Since I put the first word of Emily's adventures on paper, I have been surprised at what I find when I reread. I never thought Emily was me, but I found that she was often dealing with the same problems I was and that writing seemed to be a way for me to work through those problems. I started Emily when my mother had the fists stages of her terminal illness. Emily had just lost her husband. Emily dealt with it by moving to Europe for two years, I took long monthly train rides to Boston.
When I compiled 17 of the 50 or so Emily stories into a collection I discovered two other things. There is a lot of Sherlock Holmes in there and many real historical figures.
I'm not going to list the famous people. I have plans for them later. Emily grew up in Cambridge among many famous men and a few famous women. To her they were friends and neighbors. When she moved to Washington she wouldn't have though twice about the famous people she met there. She was quite used to moving in those circles.

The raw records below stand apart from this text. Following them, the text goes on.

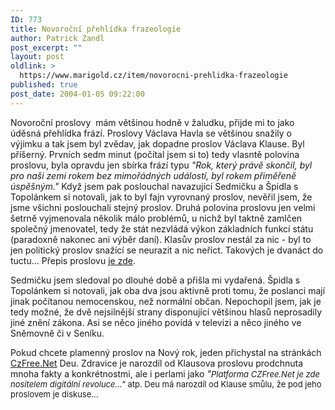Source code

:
 ```yaml
---
ID: 773
title: Novoroční přehlídka frazeologie
author: Patrick Zandl
post_excerpt: ""
layout: post
oldlink: >
  https://www.marigold.cz/item/novorocni-prehlidka-frazeologie
published: true
post_date: 2004-01-05 09:22:00
---
```

<p>
Novoroční proslovy&#160;&#160;mám většinou hodně v žaludku, přijde mi to jako úděsná přehlídka frází. Proslovy Václava Havla se většinou snažily o výjimku a tak jsem byl zvědav, jak dopadne proslov Václava Klause. Byl příšerný. Prvních sedm minut (počítal jsem si to) tedy vlasntě polovina proslovu, byla opravdu jen sbírka frází typu <EM>"Rok, který právě skončil, byl pro naši zemi rokem bez mimořádných událostí, byl rokem přiměřeně úspěšným."</EM> Když jsem pak poslouchal navazující Sedmičku a Špidla s Topolánkem si notovali, jak to byl fajn vyrovnaný proslov, nevěřil jsem, že jsme všichni poslouchali stejný proslov. Druhá polovina proslovu jen velmi šetrně vyjmenovala několik málo problémů, u nichž byl taktně zamlčen společný jmenovatel, tedy že stát nezvládá výkon základních funkcí státu (paradoxně nakonec ani výběr daní). Klasův proslov nestál za nic - byl to jen politický proslov snažící se neurazit a nic neříct. Takových je dvanáct do tuctu... Přepis proslovu <A href="http://www.vaclavklaus.cz/klaus2/asp/clanek.asp?id=YxH7NRCTaYRE" target=_blank>je zde</A>.</p>

<p>
Sedmičku jsem sledoval po dlouhé době a přišla mi vydařená. Špidla s Topolánkem si notovali, jak oba dva jsou aktivně proti tomu, že poslanci mají jinak počítanou nemocenskou, než normální občan. Nepochopil jsem, jak je tedy možné, že dvě nejsilnější strany disponující většinou hlasů neprosadily jiné znění zákona. Asi se něco jiného povídá v televizi a něco jiného ve Sněmovně či v Seníku. </p>

<p>
Pokud chcete plamenný proslov na Nový rok, jeden přichystal na stránkách <A href="http://www.czfree.net/forum/showthread.php?s=&amp;threadid=7270" target=_blank>CzFree.Net</A> Deu. Zdravice je narozdíl od Klausova proslovu prodchnuta mnoha fakty a konkrétnostmi, ale i perlami jako <EM>"</EM><FONT size=2><EM>Platforma CZFree.Net je zde nositelem digitální revoluce..."</EM> atp. Deu má narozdíl od Klause smůlu, že pod jeho proslovem je diskuse...</FONT></p>
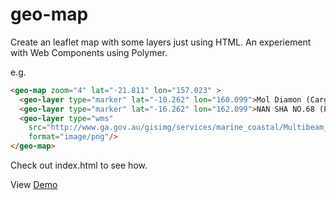 geo-map
=======

Create an leaflet map with some layers just using HTML. An experiement with Web Components using Polymer.

e.g.

```HTML
<geo-map zoom="4" lat="-21.811" lon="157.023" >
  <geo-layer type="marker" lat="-10.262" lon="160.099">Mol Diamon (Cargo vessel)</geo-layer>
  <geo-layer type="marker" lat="-16.262" lon="162.099">NAN SHA NO.68 (Passenger ship)</geo-layer>
  <geo-layer type="wms" 
    src="http://www.ga.gov.au/gisimg/services/marine_coastal/Multibeam_50m_Bathymetry_2012_RGB/MapServer/WMSServer" name="0"
    format="image/png"/>
</geo-map>
```

Check out index.html to see how.

View [Demo](https://c9.io/alphillips/geo-map/workspace/index.html)
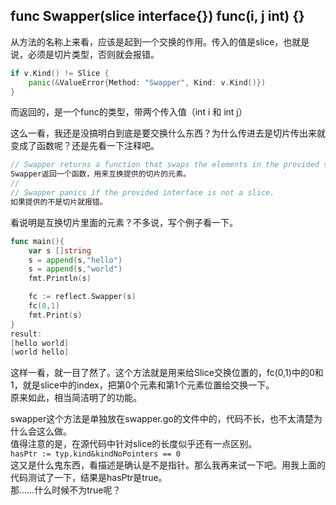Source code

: ## func Swapper(slice interface{}) func(i, j int) {}

从方法的名称上来看，应该是起到一个交换的作用。传入的值是slice，也就是说，必须是切片类型，否则就会报错。  
```go
if v.Kind() != Slice {
	panic(&ValueError{Method: "Swapper", Kind: v.Kind()})
}
```

而返回的，是一个func的类型，带两个传入值（int i 和 int j）

这么一看，我还是没搞明白到底是要交换什么东西？为什么传进去是切片传出来就变成了函数呢？还是先看一下注释吧。  

```go
// Swapper returns a function that swaps the elements in the provided slice.
Swapper返回一个函数，用来互换提供的切片的元素。
//
// Swapper panics if the provided interface is not a slice.
如果提供的不是切片就报错。
```

看说明是互换切片里面的元素？不多说，写个例子看一下。  
```go
func main(){
	var s []string
	s = append(s,"hello")
	s = append(s,"world")
	fmt.Println(s)

	fc := reflect.Swapper(s)
	fc(0,1)
	fmt.Print(s)
}
result:
[hello world]
[world hello]
```
这样一看，就一目了然了。这个方法就是用来给Slice交换位置的，fc(0,1)中的0和1，就是slice中的index，把第0个元素和第1个元素位置给交换一下。  
原来如此，相当简洁明了的功能。  

swapper这个方法是单独放在swapper.go的文件中的，代码不长，也不太清楚为什么会这么做。  
值得注意的是，在源代码中针对slice的长度似乎还有一点区别。  
`hasPtr := typ.kind&kindNoPointers == 0`  
这又是什么鬼东西，看描述是确认是不是指针。那么我再来试一下吧。用我上面的代码测试了一下，结果是hasPtr是true。  
那……什么时候不为true呢？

I'm not keen on real historical people being the stars of their own book. The problem for me shows up in The Dante Club, a wonderful mystery about Henry Wadsworth Longfellow and his friends translating Dante into English. The author Matthew Pearl gets all the factual things right and probably all of those little nagging things that tell you who the character is. But his picture of Oliver Wendell Holmes and my picture of OWH are very different. Every time he brought his Holmes on the stage I cringed. Both interpretations are perfectly valid and in accordance with the historical record. In this case Holmes was a secondary character, but if he had been the star of the book, I would never have finished it.
Now the other Holmes: besides the title, The Case Book of Emily Lawrence, there are many references to the Conan Doyle's works. The first Emily story is set in 1859 and the first Holmes story wasn't published until 1887 so Emily herself would have known nothing of him until she was 35. Nevertheless, I had read every one of the stores except The Valley of Fear which I can't read for political reasons. How could references not creep into my work? It is possible that Emily met either Conan Doyle or Holmes himself when she was in London in 1891.
I have not found all of the references myself.